Aim of the exercise: For the records below, count the lines containing the word "above" and reply with the number alone.

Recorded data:
+--
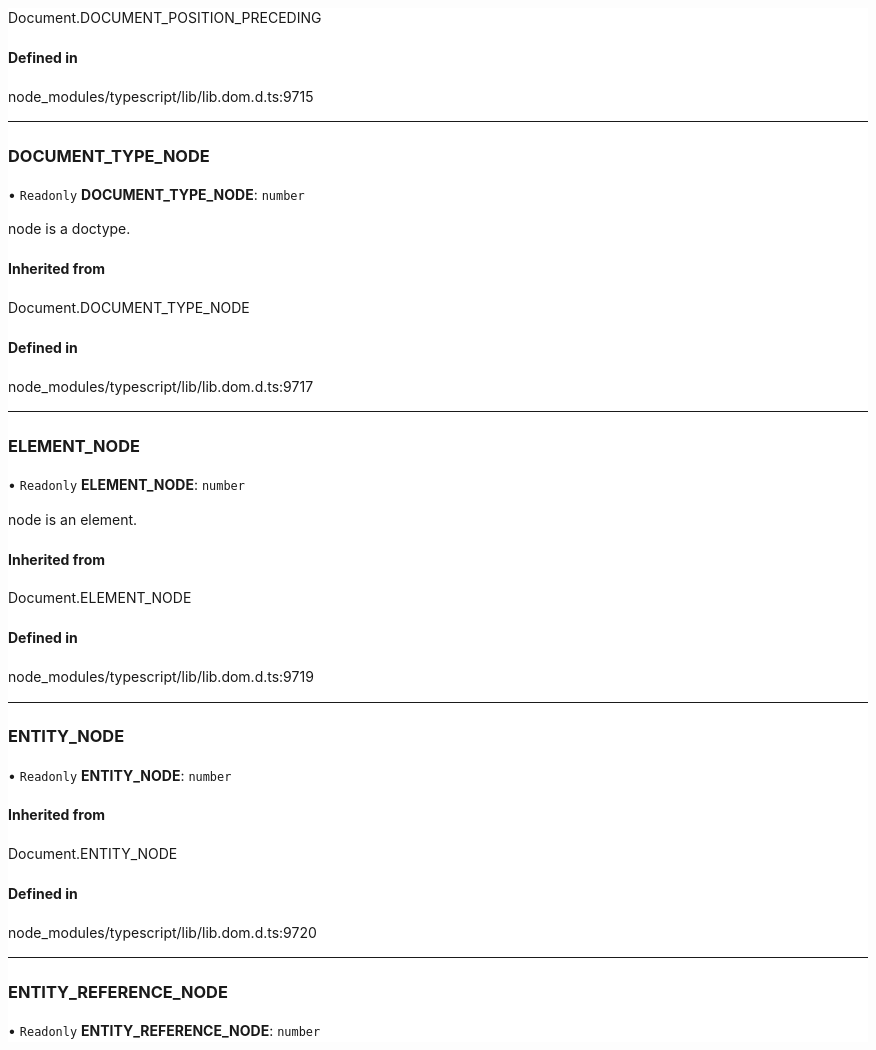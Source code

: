Document.DOCUMENT\_POSITION\_PRECEDING

#### Defined in

node_modules/typescript/lib/lib.dom.d.ts:9715

___

### DOCUMENT\_TYPE\_NODE

• `Readonly` **DOCUMENT\_TYPE\_NODE**: `number`

node is a doctype.

#### Inherited from

Document.DOCUMENT\_TYPE\_NODE

#### Defined in

node_modules/typescript/lib/lib.dom.d.ts:9717

___

### ELEMENT\_NODE

• `Readonly` **ELEMENT\_NODE**: `number`

node is an element.

#### Inherited from

Document.ELEMENT\_NODE

#### Defined in

node_modules/typescript/lib/lib.dom.d.ts:9719

___

### ENTITY\_NODE

• `Readonly` **ENTITY\_NODE**: `number`

#### Inherited from

Document.ENTITY\_NODE

#### Defined in

node_modules/typescript/lib/lib.dom.d.ts:9720

___

### ENTITY\_REFERENCE\_NODE

• `Readonly` **ENTITY\_REFERENCE\_NODE**: `number`

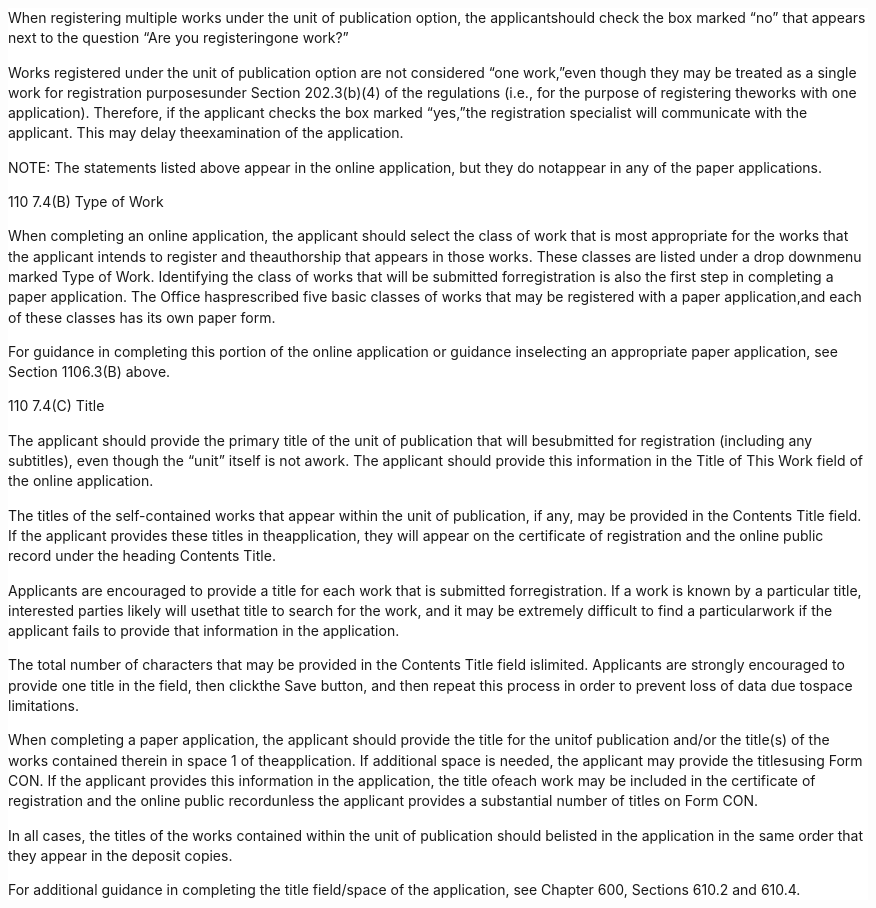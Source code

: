 When registering multiple works under the unit of publication option, the applicantshould check the box marked “no” that appears next to the question “Are you registeringone work?” 

Works registered under the unit of publication option are not considered “one work,”even though they may be treated as a single work for registration purposesunder Section 202.3(b)(4) of the regulations (i.e., for the purpose of registering theworks with one application). Therefore, if the applicant checks the box marked “yes,”the registration specialist will communicate with the applicant. This may delay theexamination of the application. 

NOTE: The statements listed above appear in the online application, but they do notappear in any of the paper applications. 


110 7.4(B) Type of Work 

When completing an online application, the applicant should select the class of work that is most appropriate for the works that the applicant intends to register and theauthorship that appears in those works. These classes are listed under a drop downmenu marked Type of Work. Identifying the class of works that will be submitted forregistration is also the first step in completing a paper application. The Office hasprescribed five basic classes of works that may be registered with a paper application,and each of these classes has its own paper form. 

For guidance in completing this portion of the online application or guidance inselecting an appropriate paper application, see Section 1106.3(B) above. 


110 7.4(C) Title 

The applicant should provide the primary title of the unit of publication that will besubmitted for registration (including any subtitles), even though the “unit” itself is not awork. The applicant should provide this information in the Title of This Work field of the online application. 

The titles of the self-contained works that appear within the unit of publication, if any, may be provided in the Contents Title field. If the applicant provides these titles in theapplication, they will appear on the certificate of registration and the online public record under the heading Contents Title. 

Applicants are encouraged to provide a title for each work that is submitted forregistration. If a work is known by a particular title, interested parties likely will usethat title to search for the work, and it may be extremely difficult to find a particularwork if the applicant fails to provide that information in the application. 

The total number of characters that may be provided in the Contents Title field islimited. Applicants are strongly encouraged to provide one title in the field, then clickthe Save button, and then repeat this process in order to prevent loss of data due tospace limitations. 

When completing a paper application, the applicant should provide the title for the unitof publication and/or the title(s) of the works contained therein in space 1 of theapplication. If additional space is needed, the applicant may provide the titlesusing Form CON. If the applicant provides this information in the application, the title ofeach work may be included in the certificate of registration and the online public recordunless the applicant provides a substantial number of titles on Form CON. 

In all cases, the titles of the works contained within the unit of publication should belisted in the application in the same order that they appear in the deposit copies. 

For additional guidance in completing the title field/space of the application, see Chapter 600, Sections 610.2 and 610.4.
+--
Exercise result: 2